History

Kingdom of France
- Name: Océan
- Namesake: Ocean
- Ordered: 1751
- Builder: Toulon Dockyard
- Laid down: 29 May 1753
- Launched: 20 June 1756
- Completed: November 1756
- Fate: Burnt on 19 August 1759

General characteristics
- Displacement: 3300 tonneaux
- Tons burthen: 1900 port tonneaux
- Length: 56.85 m (186.5 ft)
- Beam: 15.59 m (51.1 ft)
- Draught: 7.47 m (24.5 ft)
- Propulsion: Sails
- Complement: 800 men, 14 officers
- Armament: 80 gun:; 30 36-pounder long guns; 32 18-pounder long guns; 18 8-pounder long guns;

= French ship Océan (1756) =

Ship of the line of the French Navy

Océan was an 80-gun ship in the French Navy, the first ship to bear that name. She was designed by Antoine Groignard and constructed at Toulon by Joseph Véronique-Charles Chapelle.
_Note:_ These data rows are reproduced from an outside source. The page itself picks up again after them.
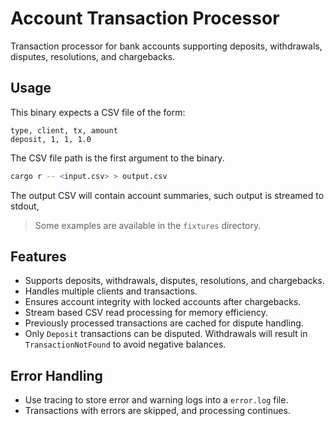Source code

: # Account Transaction Processor

Transaction processor for bank accounts supporting deposits, withdrawals, disputes, resolutions, and chargebacks.

## Usage

This binary expects a CSV file of the form:

```csv
type, client, tx, amount
deposit, 1, 1, 1.0
```

The CSV file path is the first argument to the binary.

```bash
cargo r -- <input.csv> > output.csv
```

The output CSV will contain account summaries, such output is
streamed to stdout,

> Some examples are available in the `fixtures` directory.

## Features

- Supports deposits, withdrawals, disputes, resolutions, and chargebacks.
- Handles multiple clients and transactions.
- Ensures account integrity with locked accounts after chargebacks.
- Stream based CSV read processing for memory efficiency.
- Previously processed transactions are cached for dispute handling.
- Only `Deposit` transactions can be disputed. Withdrawals will result in `TransactionNotFound` to avoid negative balances.

## Error Handling

- Use tracing to store error and warning logs into a `error.log` file.
- Transactions with errors are skipped, and processing continues.
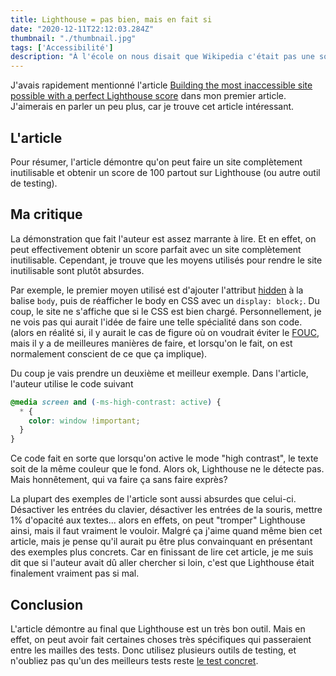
 ```yaml
---
title: Lighthouse = pas bien, mais en fait si
date: "2020-12-11T22:12:03.284Z"
thumbnail: "./thumbnail.jpg"
tags: ['Accessibilité']
description: "À l'école on nous disait que Wikipedia c'était pas une source fiable. Aujourd'hui certains disent ça de Lighthouse. Mais alors qu'en est-il?"
---
```


J'avais rapidement mentionné l'article [Building the most inaccessible site possible with a perfect Lighthouse score](https://www.matuzo.at/blog/building-the-most-inaccessible-site-possible-with-a-perfect-lighthouse-score/) dans mon premier article. J'aimerais en parler un peu plus, car je trouve cet article intéressant.

## L'article

Pour résumer, l'article démontre qu'on peut faire un site complètement inutilisable et obtenir un score de 100 partout sur Lighthouse (ou autre outil de testing).

## Ma critique

La démonstration que fait l'auteur est assez marrante à lire. Et en effet, on peut effectivement obtenir un score parfait avec un site complètement inutilisable. Cependant, je trouve que les moyens utilisés pour rendre le site inutilisable sont plutôt absurdes. 

Par exemple, le premier moyen utilisé est d'ajouter l'attribut [hidden](https://developer.mozilla.org/fr/docs/Web/HTML/Attributs_universels/hidden) à la balise `body`, puis de réafficher le body en CSS avec un `display: block;`. Du coup, le site ne s'affiche que si le CSS est bien chargé. Personnellement, je ne vois pas qui aurait l'idée de faire une telle spécialité dans son code. (alors en réalité si, il y aurait le cas de figure où on voudrait éviter le [FOUC](https://fr.wikipedia.org/wiki/FOUC), mais il y a de meilleures manières de faire, et lorsqu'on le fait, on est normalement conscient de ce que ça implique). 

Du coup je vais prendre un deuxième et meilleur exemple. Dans l'article, l'auteur utilise le code suivant

```css
@media screen and (-ms-high-contrast: active) {
  * {
    color: window !important;
  }
}
```

Ce code fait en sorte que lorsqu'on active le mode "high contrast", le texte soit de la même couleur que le fond. Alors ok, Lighthouse ne le détecte pas. Mais honnêtement, qui va faire ça sans faire exprès?

La plupart des exemples de l'article sont aussi absurdes que celui-ci. Désactiver les entrées du clavier, désactiver les entrées de la souris, mettre 1% d'opacité aux textes... alors en effets, on peut "tromper" Lighthouse ainsi, mais il faut vraiment le vouloir. Malgré ça j'aime quand même bien cet article, mais je pense qu'il aurait pu être plus convainquant en présentant des exemples plus concrets. Car en finissant de lire cet article, je me suis dit que si l'auteur avait dû aller chercher si loin, c'est que Lighthouse était finalement vraiment pas si mal.

## Conclusion

L'article démontre au final que Lighthouse est un très bon outil. Mais en effet, on peut avoir fait certaines choses très spécifiques qui passeraient entre les mailles des tests. Donc utilisez plusieurs outils de testing, et n'oubliez pas qu'un des meilleurs tests reste [le test concret](https://golb.ch/screen-readers/).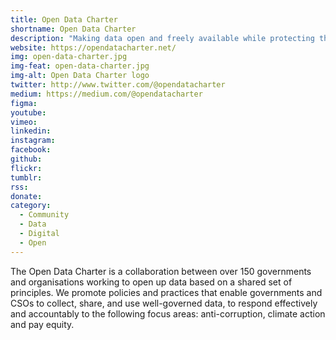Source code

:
 ```yaml
---
title: Open Data Charter
shortname: Open Data Charter
description: "Making data open and freely available while protecting the rights of people and communities."
website: https://opendatacharter.net/
img: open-data-charter.jpg
img-feat: open-data-charter.jpg
img-alt: Open Data Charter logo
twitter: http://www.twitter.com/@opendatacharter
medium: https://medium.com/@opendatacharter
figma: 
youtube: 
vimeo: 
linkedin: 
instagram: 
facebook: 
github: 
flickr: 
tumblr: 
rss: 
donate: 
category:
  - Community
  - Data
  - Digital
  - Open
---
```


The Open Data Charter is a collaboration between over 150 governments and organisations working to open up data based on a shared set of principles. We promote policies and practices that enable governments and CSOs to collect, share, and use well-governed data, to respond effectively and accountably to the following focus areas: anti-corruption, climate action and pay equity.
Her name Océan, subsequently reserved for the largest units of the French Navy, is evidence of the change of focus from large three-deckers into strong two-deckers.

She was Comte de la Clue's flagship at the battle of Lagos, where she ran aground in Almadora Bay and was burnt by the British.